No pensaba quedarme mucho más en aquel mundo tan frío y tétrico. Pero había algo que me retenía, y no era aquel hombre. Era el conocimiento.
Un rato después de mi accidente, la calle comenzó a llenarse de monstruosas criaturas que compartían una sociedad común. Tras el susto inicial me detuve a investigar en sus actos, básicamente, en preparar una fiesta local llamada Halloween.
Amaneció un par de horas más tarde, cuando todas las personas, fueran vampiros con paraguas, licántropos, monstruos de las profundidades, payasos maquiavélicos y esqueletos seguían con su labor imperturbable.
Pero resultó curioso y desafortunado, que tratando de huir de todo aquel ajetreo, me chocara contra un abuelo en una silla de ruedas. O lo que me pareció, ya que lo que había sentado en ella, era un esqueleto blanco, como sílex pulido.

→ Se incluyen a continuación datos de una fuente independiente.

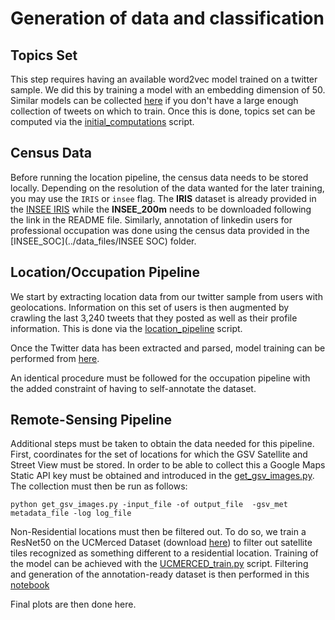 # Generation of data and classification

## Topics Set
This step requires having an available word2vec model trained on a twitter sample. We did this by training a model with an embedding dimension of 50. Similar models can  be collected [here](http://fredericgodin.com/software/) if you don't have a large enough collection of tweets on which to train. Once this is done, topics set can be computed via the [initial_computations](../bash_scripts/initial_computations.sh) script.

## Census Data

Before running the location pipeline, the census data needs to be stored locally. Depending on the resolution of the data wanted for the later training, you may use the ``IRIS`` or ``insee`` flag. The __IRIS__ dataset is already provided in the [INSEE IRIS](../data_files/INSEE_IRIS) while the __INSEE\_200m__ needs to be downloaded following the link in the README file. Similarly,  annotation of linkedin users for professional occupation was done using the census data provided in the [INSEE_SOC](../data_files/INSEE SOC) folder.

## Location/Occupation Pipeline

We start by extracting location data from our twitter sample from users with geolocations. Information on this set of users is then augmented by crawling the last 3,240 tweets that they posted as well as their profile information. 
This is done via the [location_pipeline](../bash_scripts/location_pipeline.sh) script. 

Once the Twitter data has been extracted and parsed, model training can be performed from [here](../python_scripts/location_pipeline.py).

An identical procedure must be followed for the occupation pipeline with the added constraint of having to self-annotate the dataset.

## Remote-Sensing Pipeline

Additional steps must be taken to obtain the data needed for this pipeline. First, coordinates for the set of locations for which the GSV Satellite and Street View must be stored. In order to be able to collect this a Google Maps Static API key must be obtained and introduced in the [get\_gsv\_images.py](../python_scripts/data_coll_process/get_gsv_images.py). The collection must then be run as follows:

``python get_gsv_images.py -input_file -of output_file  -gsv_met metadata_file -log log_file``

Non-Residential locations must then be filtered out. To do so, we train a ResNet50 on the UCMerced Dataset (download [here](http://weegee.vision.ucmerced.edu/datasets/landuse.html)) to filter out satellite tiles recognized as something different to a residential location. Training of the model can be achieved with the [UCMERCED_train.py](../python_scripts/data_coll_process/UCMERCED_train.py) script. Filtering and generation of the annotation-ready dataset is then performed in this [notebook](../ipynb_notebooks/Recognize_Residential_Areas.ipynb)

Final plots are then done here.
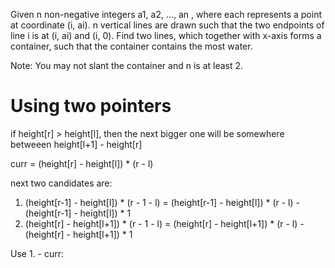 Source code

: Given n non-negative integers a1, a2, ..., an , where each represents a point at coordinate (i, ai). n vertical lines are drawn such that the two endpoints of line i is at (i, ai) and (i, 0). Find two lines, which together with x-axis forms a container, such that the container contains the most water.

Note: You may not slant the container and n is at least 2.

# Using two pointers

if height[r] > height[l], then the next bigger one will be somewhere betweeen height[l+1] - height[r]

curr = (height[r] - height[l]) * (r - l)

next two candidates are:
1. (height[r-1] - height[l]) * (r - 1 - l) = 
   (height[r-1] - height[l]) * (r - l) - (height[r-1] - height[l]) * 1
2. (height[r] - height[l+1]) * (r - 1 - l) =
   (height[r] - height[l+1]) * (r - l) - (height[r] - height[l+1]) * 1

Use 1. - curr:

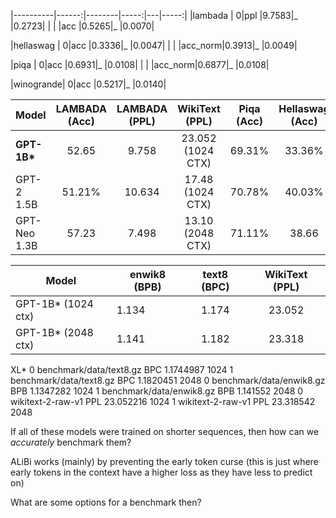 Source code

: |----------|------:|--------|-----:|---|-----:|
|lambada   |      0|ppl     |9.7583|_  |0.2723|
|          |       |acc     |0.5265|_  |0.0070|

|hellaswag |      0|acc     |0.3336|_  |0.0047|
|          |       |acc_norm|0.3913|_  |0.0049|

|piqa      |      0|acc     |0.6931|_  |0.0108|
|          |       |acc_norm|0.6877|_  |0.0108|

|winogrande|      0|acc     |0.5217|_  |0.0140|



| Model        | LAMBADA (Acc) | LAMBADA (PPL) |   WikiText (PPL)  | Piqa (Acc) | Hellaswag (Acc) | Winogrande (Acc) | Training Tokens |
|--------------|:-------------:|:-------------:|:-----------------:|:----------:|:---------------:|:----------------:|:---------------:|
| **GPT-1B\*** | 52.65         | 9.758         | 23.052 (1024 CTX) | 69.31%     | 33.36%          | 52.17%           | 26B             |
| GPT-2 1.5B   | 51.21%        | 10.634        | 17.48 (1024 CTX)  | 70.78%     | 40.03%          | 59.40%           | -               |
| GPT-Neo 1.3B | 57.23         | 7.498         | 13.10 (2048 CTX)  | 71.11%     | 38.66           | 55.01            | 300B            |


| Model               | enwik8 (BPB) | text8 (BPC) | WikiText (PPL) |
|---------------------|--------------|:-----------:|:--------------:|
| GPT-1B\* (1024 ctx) | 1.134        | 1.174       | 23.052         |
| GPT-1B\* (2048 ctx) | 1.141        | 1.182       | 23.318         |


XL* 
0   benchmark/data/text8.gz    BPC  1.1744987                 1024
1   benchmark/data/text8.gz    BPC  1.1820451                 2048
0  benchmark/data/enwik8.gz    BPB  1.1347282                 1024
1  benchmark/data/enwik8.gz    BPB   1.141552                 2048
0         wikitext-2-raw-v1    PPL  23.052216                 1024
1         wikitext-2-raw-v1    PPL  23.318542                 2048


If all of these models were trained on shorter sequences, then how can we *accurately* benchmark them?

ALiBi works (mainly) by preventing the early token curse (this is just where early tokens in the context have a higher loss as they have less to predict on)

What are some options for a benchmark then?


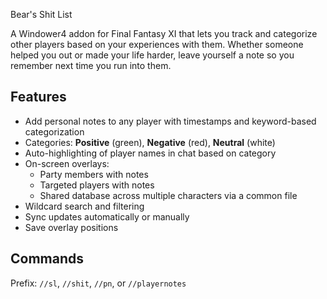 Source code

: Bear's Shit List

A Windower4 addon for Final Fantasy XI that lets you track and categorize other players based on your experiences with them. 
Whether someone helped you out or made your life harder, leave yourself a note so you remember next time you run into them.

## Features

- Add personal notes to any player with timestamps and keyword-based categorization
- Categories: **Positive** (green), **Negative** (red), **Neutral** (white)
- Auto-highlighting of player names in chat based on category
- On-screen overlays:
  - Party members with notes
  - Targeted players with notes
  - Shared database across multiple characters via a common file
- Wildcard search and filtering
- Sync updates automatically or manually
- Save overlay positions

## Commands

Prefix: `//sl`, `//shit`, `//pn`, or `//playernotes`
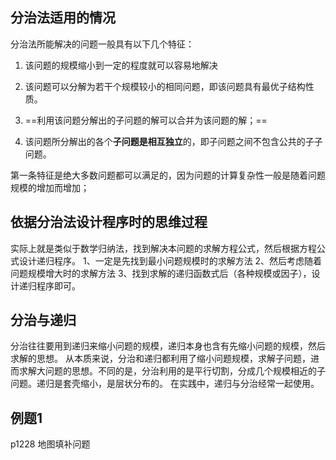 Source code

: ## 分治法适用的情况

分治法所能解决的问题一般具有以下几个特征：

1) 该问题的规模缩小到一定的程度就可以容易地解决

2) 该问题可以分解为若干个规模较小的相同问题，即该问题具有最优子结构性质。

3) ==利用该问题分解出的子问题的解可以合并为该问题的解；==

4) 该问题所分解出的各个**子问题是相互独立**的，即子问题之间不包含公共的子子问题。

第一条特征是绝大多数问题都可以满足的，因为问题的计算复杂性一般是随着问题规模的增加而增加；

## 依据分治法设计程序时的思维过程

实际上就是类似于数学归纳法，找到解决本问题的求解方程公式，然后根据方程公式设计递归程序。
1、一定是先找到最小问题规模时的求解方法
2、然后考虑随着问题规模增大时的求解方法
3、找到求解的递归函数式后（各种规模或因子），设计递归程序即可。
## 分治与递归
分治往往要用到递归来缩小问题的规模，递归本身也含有先缩小问题的规模，然后求解的思想。
从本质来说，分治和递归都利用了缩小问题规模，求解子问题，进而求解大问题的思想。不同的是，分治利用的是平行切割，分成几个规模相近的子问题。递归是套壳缩小，是层状分布的。
在实践中，递归与分治经常一起使用。
## 例题1
p1228 地图填补问题
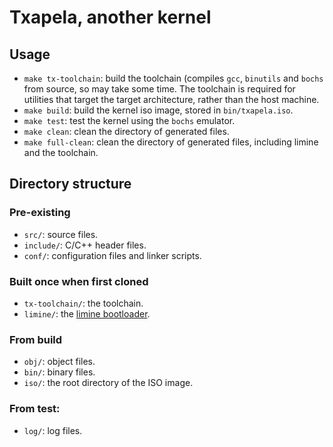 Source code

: # Txapela, another kernel
## Usage
- `make tx-toolchain`: build the toolchain (compiles `gcc`, `binutils` and `bochs`
from source, so may take some time. The toolchain is required for utilities that
target the target architecture, rather than the host machine.
- `make build`: build the kernel iso image, stored in `bin/txapela.iso`.
- `make test`: test the kernel using the `bochs` emulator.
- `make clean`: clean the directory of generated files.
- `make full-clean`: clean the directory of generated files, including limine
and the toolchain.
## Directory structure
### Pre-existing
- `src/`: source files.
- `include/`: C/C++ header files.
- `conf/`: configuration files and linker scripts.
### Built once when first cloned
- `tx-toolchain/`: the toolchain.
- `limine/`: the [limine bootloader](https://github.com/limine-bootloader/limine).
### From build
- `obj/`: object files.
- `bin/`: binary files.
- `iso/`: the root directory of the ISO image.
### From test:
- `log/`: log files.
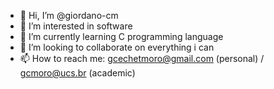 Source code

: - 👋 Hi, I’m @giordano-cm
- 👀 I’m interested in software
- 🌱 I’m currently learning C programming language
- 💞️ I’m looking to collaborate on everything i can
- 📫 How to reach me: gcechetmoro@gmail.com (personal) / gcmoro@ucs.br (academic)

<!---
giordano-cm/giordano-cm is a ✨ special ✨ repository because its `README.md` (this file) appears on your GitHub profile.
You can click the Preview link to take a look at your changes.
--->

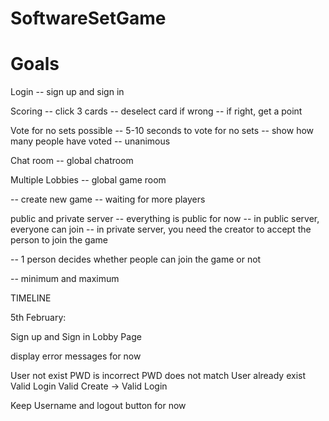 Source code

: # SoftwareSetGame

# Goals

Login 
-- sign up and sign in 

Scoring 
-- click 3 cards
-- deselect card if wrong
-- if right, get a point

Vote for no sets possible
-- 5-10 seconds to vote for no sets
-- show how many people have voted
-- unanimous

Chat room
-- global chatroom 



Multiple Lobbies
-- global game room 

-- create new game 
-- waiting for more players


public and private server
-- everything is public for now
-- in public server, everyone can join
-- in private server, you need the creator to accept the person to join the game

-- 1 person decides whether people can join the game or not

-- minimum and maximum

TIMELINE

5th February:

Sign up and Sign in 
Lobby Page

display error messages for now

User not exist
PWD is incorrect
PWD does not match
User already exist
Valid Login
Valid Create -> Valid Login 



Keep Username and logout button for now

Recuerdo que su voz era cascada, y apenas me extrañó; debía tener la garganta seca. Tenía la apariencia de científico, y él me lo confirmó un poco después, entonces, me ofreció la entrada a su casa, donde habían infinidad de libros.
Era una extraña para ellos, pero aquel personaje me había acogido como si perteneciera a aquel extraño mundo. ¿Mi apariencia no era tan terrorífica, no? Quizá habían sentido de alguna forma el licántropo en mí.
De las enormes y polvorientas estanterías, llenas de libros, calaveras y cosas que no me atreví a mirar muy de cerca; extraje con sumo cuidado un volumen al azar, algo grueso, pero en un estado inmejorable.
—¿Puedo ayudarte? —La voz a mi espalda fue tan imprevista, que solté el volumen, el cual cayó irremediablemente al suelo; sentí como se erizaban mis alas.
La dueña de la voz, una muñeca de trapo a escala humana, se encontraba posada en el marco de la puerta. Tenía las extremidades cosidas, la piel ligeramente verduzca y un asomo de curiosidad en la mirada. A su lado, envejecida y oscura casa de aquel abuelo en silla de ruedas, parecía bien construida a su lado. Carraspeé, recogiendo el libro del suelo.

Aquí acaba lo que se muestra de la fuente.